**Supplied data**

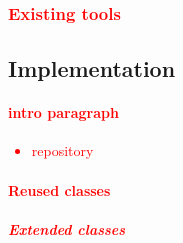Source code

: \documentclass[12pt,a4,xcolor=table]{article}
\begin{document}
	\textcolor{red}{
		\subsubsection{Existing tools}
	}
	
	\subsection{Implementation}
	\textcolor{red}{
	\paragraph{intro paragraph}	
	\begin{itemize}
		\item repository
	\end{itemize}
	\paragraph{Reused classes}
	\subparagraph{Extended classes}
}
\end{document}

**Required work**
Return every entry of the data above verbatim, with no images included.

**Expected output**
Source code

: \documentclass[12pt,a4,xcolor=table]{article}
\begin{document}
	\textcolor{red}{
		\subsubsection{Existing tools}
	}
	
	\subsection{Implementation}
	\textcolor{red}{
	\paragraph{intro paragraph}	
	\begin{itemize}
		\item repository
	\end{itemize}
	\paragraph{Reused classes}
	\subparagraph{Extended classes}
}
\end{document}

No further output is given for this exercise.